Chinese Tax on securities raised to 0.3%
Shanghai stocks are trading lower today after the announcement that the stamp duty on securities transactions will be raised from 0.1% to 0.3%. The Finance Ministry justified the increase as necessary to ‘promote the healthy development of the securities market’. The domestic share market has more than doubled in value in the last twelve months, and 22 million share accounts have been opened by domestic investors this year alone.Charlie Awdry, manager of the Gartmore China Opportunities Fund, sees this as a small move, part of the government’s broader desire to regulate the domestic share market, and temper retail investors’ enthusiasm. Measures designed to calm the market include the issuing of risk warning memoranda on the dangers of trading on non-fundamental factors, and a 27 basis point increase in the one-year lending rate, made earlier this month. The amount that qualified domestic investors (QDIIs) can invest in equities outside China has also been increased.

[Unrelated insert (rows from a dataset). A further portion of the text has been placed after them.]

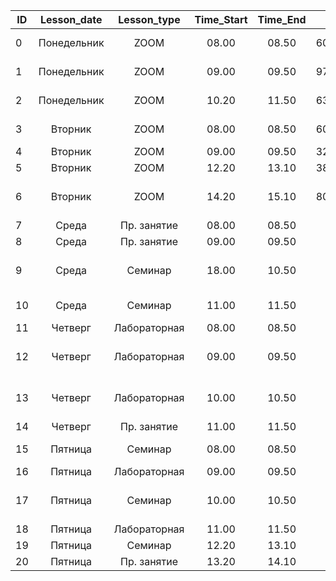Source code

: |ID  |Lesson_date|Lesson_type    |Time_Start   |Time_End   |Zoom_ID      |Zoom_pass      |Lesson_room     |Lecturer          |Lesson_name                    |
|----|:---------:|:-------------:|:-----------:|:---------:|:-----------:|:-------------:|:--------------:|:----------------:|:-----------------------------:|
|0   |Понедельник|ZOOM           |08.00        |08.50      |6029575478   |987123456      |-               |Джаримбетова О.С  |Основы предпринимательства     |
|1   |Понедельник|ZOOM           |09.00        |09.50      |9728421361   |SeT9mP         |-               |Кенжебаев Н.Т     |Современная история Казахстана |
|2   |Понедельник|ZOOM           |10.20        |11.50      |6338739160   |987123456      |-               |Муханбеткалиева А.К  |ИКТ                            |
|3   |Вторник    |ZOOM           |08.00        |08.50      |6029575478   |987123456      |-               |Джаримбетова О.С  |Основы предпринимательства     |
|4   |Вторник    |ZOOM           |09.00        |09.50      |3215436300   |987123456      |-               |Муханова Г.Б      |Психология                     |
|5   |Вторник    |ZOOM           |12.20        |13.10      |3899543230   |987123456      |-               |Ташев А.А         |Основы Python                  |
|6   |Вторник    |ZOOM           |14.20        |15.10      |8030405533   |987123456      |-               |Жубанкузова       |Основые инфомационной безопасности|
|7   |Среда      |Пр. занятие    |08.00        |08.50      |-            |-              |303             |Жакупова С.Б      |Иностранный язык               |
|8   |Среда      |Пр. занятие    |09.00        |09.50      |-            |-              |303             |Жакупова С.Б      |Иностранный язык               |
|9   |Среда      |Семинар        |18.00        |10.50      |-            |-              |301             |Жубанкузова       |Основые инфомационной безопасности|
|10  |Среда      |Семинар        |11.00        |11.50      |-            |-              |301             |Джаримбетова О.С  |Основы предпринимательства     |
|11  |Четверг    |Лабораторная   |08.00        |08.50      |-            |-              |207             |Ташев А.А         |Основы Python                  |
|12  |Четверг    |Лабораторная   |09.00        |09.50      |-            |-              |213/308         |Шонайбаева А.Т<br>/ Дуйсембекова Л.С  |Казахский язык|
|13  |Четверг    |Лабораторная   |10.00        |10.50      |-            |-              |213/308         |Шонайбаева А.Т<br>/ Дуйсембекова Л.С  |Казахский язык|
|14  |Четверг    |Пр. занятие    |11.00        |11.50      |-            |-              |Спорт зал       |Болтаев С.Б       |Физ.ра                         |
|15  |Пятница    |Семинар        |08.00        |08.50      |-            |-              |309             |Кенжебаев Н.Т     |Современная история Казахстана |
|16  |Пятница    |Лабораторная   |09.00        |09.50      |-            |-              |207             |Ташев А.А         |Основы Python                  |
|17  |Пятница    |Семинар        |10.00        |10.50      |-            |-              |207             |Жубанкузова       |Основые инфомационной безопасности|
|18  |Пятница    |Лабораторная   |11.00        |11.50      |-            |-              |203             |Бекежанова А.А    |ИКТ                            |
|19  |Пятница    |Семинар        |12.20        |13.10      |-            |-              |303             |Муханова Г.Б      |Психология                     |
|20  |Пятница    |Пр. занятие    |13.20        |14.10      |-            |-              |Спорт зал       |Болтаев С.Б       |Физ.ра                         |
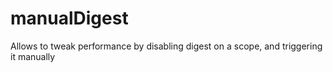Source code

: # manualDigest
Allows to tweak performance by disabling digest on a scope, and triggering it manually
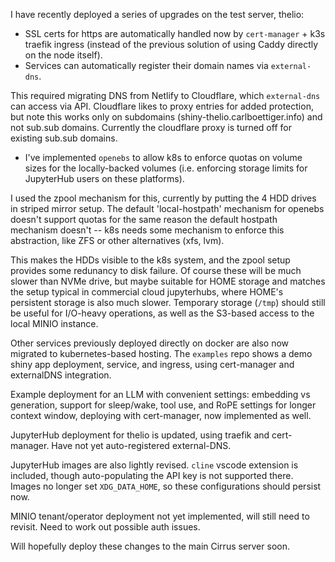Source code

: 


I have recently deployed a series of upgrades on the test server, thelio:

- SSL certs for https are automatically handled now by `cert-manager` + k3s traefik ingress (instead of the previous solution of using Caddy directly on the node itself).
- Services can automatically register their domain names via `external-dns`.  

This required migrating DNS from Netlify to Cloudflare, which `external-dns` can access via API.  Cloudflare likes to proxy entries for added protection, but note this works only on subdomains (shiny-thelio.carlboettiger.info) and not sub.sub domains.  Currently the cloudflare proxy is turned off for existing sub.sub domains.   

- I've implemented `openebs` to allow k8s to enforce quotas on volume sizes for the locally-backed volumes (i.e. enforcing storage limits for JupyterHub users on these platforms). 

I used the zpool mechanism for this, currently by putting the 4 HDD drives in striped mirror setup. The default 'local-hostpath' mechanism for openebs doesn't support quotas for the same reason the default hostpath mechanism doesn't -- k8s needs some mechanism to enforce this abstraction, like ZFS or other alternatives (xfs, lvm).  

This makes the HDDs visible to the k8s system, and the zpool setup provides some redunancy to disk failure.  Of course these will be much slower than NVMe drive, but maybe suitable for HOME storage and matches the setup typical in commercial cloud jupyterhubs, where HOME's persistent storage is also much slower.  Temporary storage (`/tmp`) should still be useful for I/O-heavy operations, as well as the S3-based access to the local MINIO instance.


Other services previously deployed directly on docker are also now migrated to kubernetes-based hosting.  The `examples` repo shows a demo shiny app deployment, service, and ingress, using cert-manager and externalDNS integration.  

Example deployment for an LLM with convenient settings: embedding vs generation, support for sleep/wake, tool use, and RoPE settings for longer context window, deploying with cert-manager, now implemented as well.  

JupyterHub deployment for thelio is updated, using traefik and cert-manager. Have not yet auto-registered external-DNS.  

JupyterHub images are also lightly revised.  `cline` vscode extension is included, though auto-populating the API key is not supported there. Images no longer set `XDG_DATA_HOME`, so these configurations should persist now. 


MINIO tenant/operator deployment not yet implemented, will still need to revisit. Need to work out possible auth issues.


Will hopefully deploy these changes to the main Cirrus server soon.  





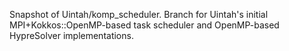 Snapshot of Uintah/komp_scheduler. Branch for Uintah's initial MPI+Kokkos::OpenMP-based task scheduler and OpenMP-based HypreSolver implementations.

Charlie says, “At present just over 25% of domestic financial wealth is held in shares, a low figure compared with the regional average. We do not believe that the share price realignment will derail the economy, which expanded at 11.4% in the first quarter. Poor quality of the stocks caught up in the most recent market rally indicates a frothy market.”
The Gartmore China Opportunities Fund is currently rated as the top performing Fund over 1, 3 and 5 years among its peers. The majority of its exposure is via the Hong Kong-based ‘H’ share market, and other cheaper markets. It has no direct exposure to the highly valued Shanghai ‘A’ share market, now trading at 31 times forward earnings.